Swinging Mud Buddha
Release year: 2019
Run time: 62
Film type: Documentary
In Juhe Village, Tongfang Town, Changting County, Fujian Province, the lord Guan (Xietian the Great) visits the fields on the thirteenth day of the first lunar month. The local people are used to calling this event the “Mud Buddha” or “Crazy Mud Bodhisattva”, though it is officially named “Awaken Springfield ”. Juhe is a Hakka community where people of multiple clan names live together. “Awaken Springfield” is a local carnival festival where blood relationship and geography are the double link. Each year, the chief fushou changes according to the unit “shed”, which breaks the clan boundaries. The chief fushou is responsible for treating the god, building jiao, feasting with guests, accompanied by ship lamps, green lion gongfu, ten-fold opera, and other activities, all in order to entertain the god as well as the locals. Young men of each clan surname will relay the lord Guan from one field to another, and run and play in different fields which belong to different clans. This kind of activity, in which people and god are happy together, will last for a whole day, from morning to night, from one end of the village to the other end, and will take place on every clan name’s field, such as Liu, Hu, Chen, Wang, Ma, Huang, or Zeng. In the past, when there were no chemical fertilizers and pesticides, villagers used this method to reduce pests and awaken the spring fields with vigorous vitality.

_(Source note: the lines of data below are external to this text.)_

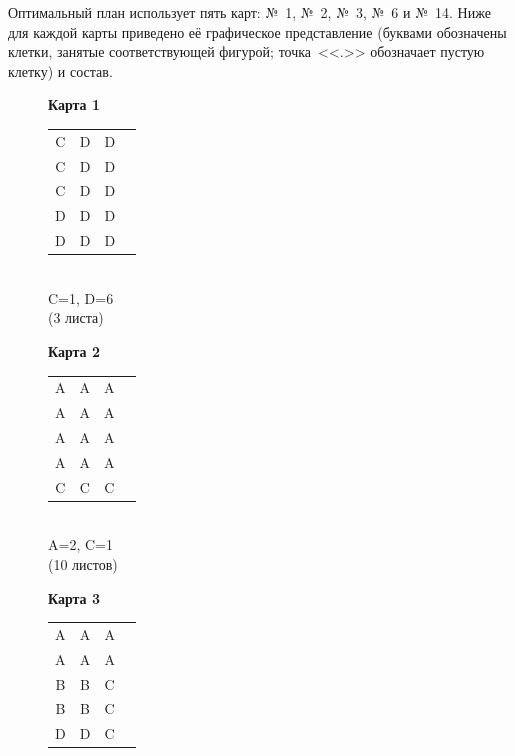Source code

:Оптимальный план использует пять карт: №~1, №~2, №~3, №~6 и №~14.
Ниже для каждой карты приведено её графическое представление
(буквами обозначены клетки, занятые соответствующей фигурой;
точка~<<.>> обозначает пустую клетку) и состав.

\clearpage

\begin{figure}[h!]
\centering

\begin{minipage}[t]{0.18\textwidth}
\centering
\textbf{Карта 1}\\[2mm]
{\ttfamily
\begin{tabular}{cccc}
C & D & D & \\
C & D & D & \\
C & D & D & \\
D & D & D & \\
D & D & D & \\
\end{tabular}
}\\[2mm]
\small C=1, D=6\\[1mm]
\small (3 листа)
\end{minipage}\hfill
\begin{minipage}[t]{0.18\textwidth}
\centering
\textbf{Карта 2}\\[2mm]
{\ttfamily
\begin{tabular}{cccc}
A & A & A & \\
A & A & A & \\
A & A & A & \\
A & A & A & \\
C & C & C & \\
\end{tabular}
}\\[2mm]
\small A=2, C=1\\[1mm]
\small (10 листов)
\end{minipage}\hfill
\begin{minipage}[t]{0.18\textwidth}
\centering
\textbf{Карта 3}\\[2mm]
{\ttfamily
\begin{tabular}{cccc}
A & A & A & \\
A & A & A & \\
B & B & C & \\
B & B & C & \\
D & D & C & \\
\end{tabular}
}\\[2mm]

\end{minipage}
\end{figure}

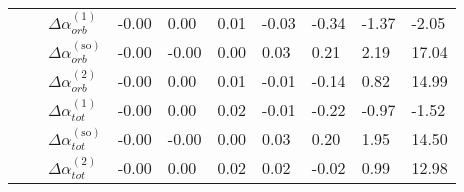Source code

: \begin{longtable}{llllllllll}
      &         & $\Delta \alpha_{orb}^{(\text{1})}$ &   -0.00 &    0.00 &     0.01 &           -0.03 &          -0.34 &       -1.37 &       -2.05 \\
      &         & $\Delta \alpha_{orb}^{(\text{so})}$ &   -0.00 &   -0.00 &     0.00 &            0.03 &           0.21 &        2.19 &       17.04 \\
      &         & $\Delta \alpha_{orb}^{(\text{2})}$ &   -0.00 &    0.00 &     0.01 &           -0.01 &          -0.14 &        0.82 &       14.99 \\
      &         & $\Delta \alpha_{tot}^{(\text{1})}$ &   -0.00 &    0.00 &     0.02 &           -0.01 &          -0.22 &       -0.97 &       -1.52 \\
      &         & $\Delta \alpha_{tot}^{(\text{so})}$ &   -0.00 &   -0.00 &     0.00 &            0.03 &           0.20 &        1.95 &       14.50 \\
      &         & $\Delta \alpha_{tot}^{(\text{2})}$ &   -0.00 &    0.00 &     0.02 &            0.02 &          -0.02 &        0.99 &       12.98 \\
\end{longtable}

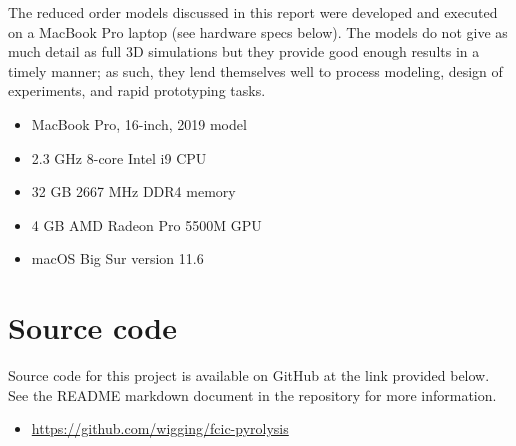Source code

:\documentclass[12pt,titlepage]{article}
\begin{document}
The reduced order models discussed in this report were developed and executed on a MacBook Pro laptop (see hardware specs below). The models do not give as much detail as full 3D simulations but they provide good enough results in a timely manner; as such, they lend themselves well to process modeling, design of experiments, and rapid prototyping tasks.

\begin{itemize}
    \item MacBook Pro, 16-inch, 2019 model
    \item 2.3 GHz 8-core Intel i9 CPU
    \item 32 GB 2667 MHz DDR4 memory
    \item 4 GB AMD Radeon Pro 5500M GPU
    \item macOS Big Sur version 11.6
\end{itemize}

\section{Source code}

Source code for this project is available on GitHub at the link provided below. See the README markdown document in the repository for more information.

\begin{itemize}
    \item \url{https://github.com/wigging/fcic-pyrolysis}
\end{itemize}


\printbibliography
\end{document}
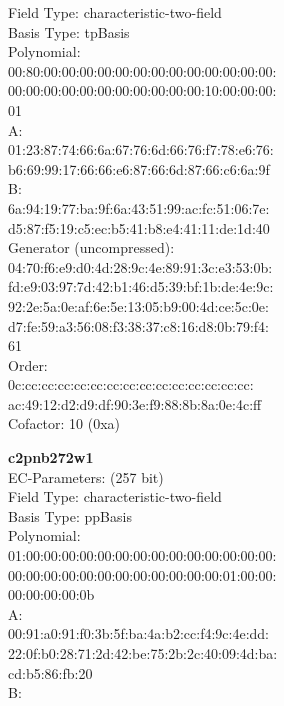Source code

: Field Type: characteristic-two-field\\
Basis Type: tpBasis\\
Polynomial:\\
    00:80:00:00:00:00:00:00:00:00:00:00:00:00:00:\\
    00:00:00:00:00:00:00:00:00:00:00:10:00:00:00:\\
    01\\
A:   \\
    01:23:87:74:66:6a:67:76:6d:66:76:f7:78:e6:76:\\
    b6:69:99:17:66:66:e6:87:66:6d:87:66:c6:6a:9f\\
B:   \\
    6a:94:19:77:ba:9f:6a:43:51:99:ac:fc:51:06:7e:\\
    d5:87:f5:19:c5:ec:b5:41:b8:e4:41:11:de:1d:40\\
Generator (uncompressed):\\
    04:70:f6:e9:d0:4d:28:9c:4e:89:91:3c:e3:53:0b:\\
    fd:e9:03:97:7d:42:b1:46:d5:39:bf:1b:de:4e:9c:\\
    92:2e:5a:0e:af:6e:5e:13:05:b9:00:4d:ce:5c:0e:\\
    d7:fe:59:a3:56:08:f3:38:37:c8:16:d8:0b:79:f4:\\
    61\\
Order: \\
    0c:cc:cc:cc:cc:cc:cc:cc:cc:cc:cc:cc:cc:cc:cc:\\
    ac:49:12:d2:d9:df:90:3e:f9:88:8b:8a:0e:4c:ff\\
Cofactor:  10 (0xa)\\
\item \textbf{ c2pnb272w1 }\\
EC-Parameters: (257 bit)\\
Field Type: characteristic-two-field\\
Basis Type: ppBasis\\
Polynomial:\\
    01:00:00:00:00:00:00:00:00:00:00:00:00:00:00:\\
    00:00:00:00:00:00:00:00:00:00:00:00:01:00:00:\\
    00:00:00:00:0b\\
A:   \\
    00:91:a0:91:f0:3b:5f:ba:4a:b2:cc:f4:9c:4e:dd:\\
    22:0f:b0:28:71:2d:42:be:75:2b:2c:40:09:4d:ba:\\
    cd:b5:86:fb:20\\
B:   \\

Original named Ning Yuanguai, Gui is a poet and independent documentary director. He was born in 1967 in Ninghua County, a mountainous Hakka area in the northwest of Fujian Province. Gui has finished four documentaries about local Hakka folk culture: Yukou Paper, Old Genealogy, Chronicles of Hulling Rice, and Revive. He has also directed several short films, including Wugong Sutra and The Ballad of Spring.